We in general usually learn more from mistakes than from success, so a well-explained startup failure can improve their odds of funding the next time around. However, investors do expect you know the common pitfalls and not repeat them. Repeating any of the following mistakes mentioned here won’t get you any credit for intelligence and learning and will cost you dearly in your funding credibility and real cash.
Making these mistakes again and again in startup can lead you to pitfall
1. You think you know your customers need and want
Just because you like a change doesn’t mean your customers will like it. Before spending any money, make sure you very well know what they are looking for,their feedbacks. And also see other industry experts and investors are into. Be prepared to go through it minutely at least once before you get it right, even with a final input.
2. Believe that you have no real competitors
No competitors means no market, or it means you haven’t looked around.

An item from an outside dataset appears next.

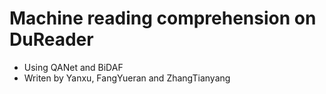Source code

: # Machine reading comprehension on DuReader 

* Using QANet and BiDAF
* Writen by Yanxu, FangYueran and ZhangTianyang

If the market is new and competition is minimal, then the time and costs of educating potential customers probably exceeds your time and budget to stick in the market. Innovation in the face of a few competitors is much less risky.
3. Solve all the world’s problems with a first solution
A startup needs focus to do one job well and keeping aside alternative of solving many problems poorly. It’s tempting to tell everyone about all the future potential uses of your new technology and risk confusing them, having them wait for your future or disappoint them with several poor solutions.
4. Be careful before counting on family and friends
Every startup business is a new challenge and needs real dedication, experience and skills to survive. Friends and family may tell you what you want to hear rather than what you need to hear. Personal relationships and emotions have broken many businesses, so be careful.
5. Never under-estimate cash requirements
Entrepreneurs who under-estimate cash requirements or focus on product development while someone else pays the bills are doomed to fail over and over again. Smart founders always build a buffer into their estimates, find a strong financial advisor and personally sign every check.
As you examine your next startup, it will be worth your effort to stay longer in the race by avoiding these 5 mistakes. Doing so may well save you the time and cost of a startup failure and also will save you from the embarrassing admission the next time around that you don’t pay attention to the advice and counsel of people who have been there before you.
Also Read: 9 Common Startup Legal Mistakes That Entrepreneurs Need To Avoid !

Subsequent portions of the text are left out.